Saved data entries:
┌──

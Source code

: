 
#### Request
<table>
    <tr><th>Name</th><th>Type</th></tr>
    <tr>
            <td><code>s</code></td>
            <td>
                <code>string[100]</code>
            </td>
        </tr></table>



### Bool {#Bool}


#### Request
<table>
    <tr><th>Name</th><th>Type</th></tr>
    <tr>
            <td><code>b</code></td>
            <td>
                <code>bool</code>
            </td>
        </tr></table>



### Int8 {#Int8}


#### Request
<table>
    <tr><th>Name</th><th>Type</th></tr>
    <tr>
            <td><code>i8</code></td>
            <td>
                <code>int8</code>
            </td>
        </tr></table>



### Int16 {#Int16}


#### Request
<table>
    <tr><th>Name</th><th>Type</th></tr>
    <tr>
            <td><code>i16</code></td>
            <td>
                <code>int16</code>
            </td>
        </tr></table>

└──
┌──

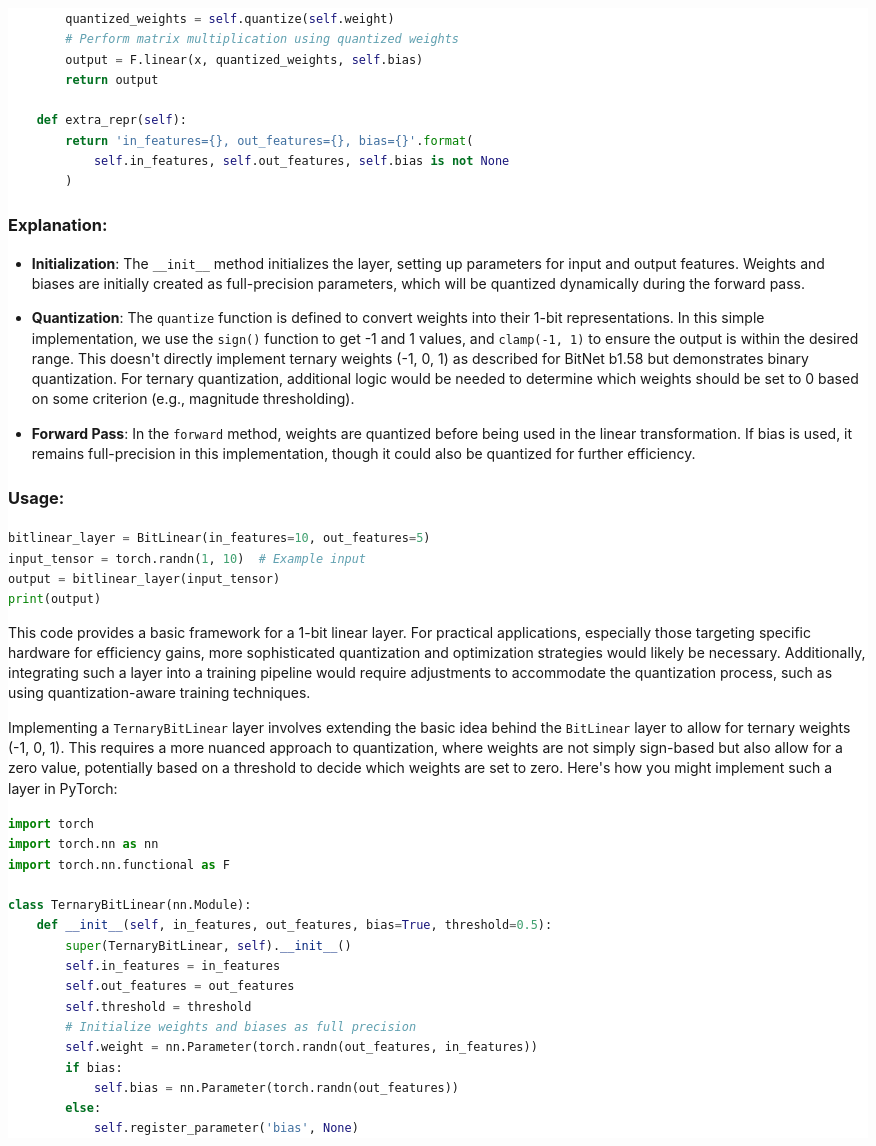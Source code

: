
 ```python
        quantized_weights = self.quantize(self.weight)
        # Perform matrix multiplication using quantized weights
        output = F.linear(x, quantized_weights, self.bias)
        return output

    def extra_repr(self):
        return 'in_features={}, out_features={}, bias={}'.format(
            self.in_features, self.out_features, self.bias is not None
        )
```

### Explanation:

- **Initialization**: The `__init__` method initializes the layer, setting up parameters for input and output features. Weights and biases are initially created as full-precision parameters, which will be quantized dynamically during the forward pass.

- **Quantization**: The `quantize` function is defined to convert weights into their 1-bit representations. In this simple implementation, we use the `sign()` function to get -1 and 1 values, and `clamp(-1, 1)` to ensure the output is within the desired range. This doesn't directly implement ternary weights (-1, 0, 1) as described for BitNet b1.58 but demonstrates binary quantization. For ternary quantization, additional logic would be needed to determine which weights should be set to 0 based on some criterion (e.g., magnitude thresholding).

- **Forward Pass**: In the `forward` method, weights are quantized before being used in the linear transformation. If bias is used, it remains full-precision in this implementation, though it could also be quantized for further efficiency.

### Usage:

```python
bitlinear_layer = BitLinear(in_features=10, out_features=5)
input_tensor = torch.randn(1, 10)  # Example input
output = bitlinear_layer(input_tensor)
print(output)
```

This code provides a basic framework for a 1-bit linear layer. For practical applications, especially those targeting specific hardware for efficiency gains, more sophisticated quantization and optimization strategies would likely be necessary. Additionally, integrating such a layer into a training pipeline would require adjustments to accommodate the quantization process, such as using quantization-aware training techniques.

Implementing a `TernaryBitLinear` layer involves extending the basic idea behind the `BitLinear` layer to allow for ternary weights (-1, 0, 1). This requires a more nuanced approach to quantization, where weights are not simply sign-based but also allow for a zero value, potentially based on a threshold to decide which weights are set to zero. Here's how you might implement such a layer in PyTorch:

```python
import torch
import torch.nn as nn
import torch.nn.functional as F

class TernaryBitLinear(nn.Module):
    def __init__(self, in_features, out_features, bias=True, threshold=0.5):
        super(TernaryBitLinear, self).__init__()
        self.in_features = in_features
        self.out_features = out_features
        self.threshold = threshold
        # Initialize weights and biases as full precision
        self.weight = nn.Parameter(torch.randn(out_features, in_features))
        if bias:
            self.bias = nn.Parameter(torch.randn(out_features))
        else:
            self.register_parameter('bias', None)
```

└──

◆ The task:
If a line in the records contains "biases", report it.

◆ Task output:
- **Initialization**: The `__init__` method initializes the layer, setting up parameters for input and output features. Weights and biases are initially created as full-precision parameters, which will be quantized dynamically during the forward pass.
        # Initialize weights and biases as full precision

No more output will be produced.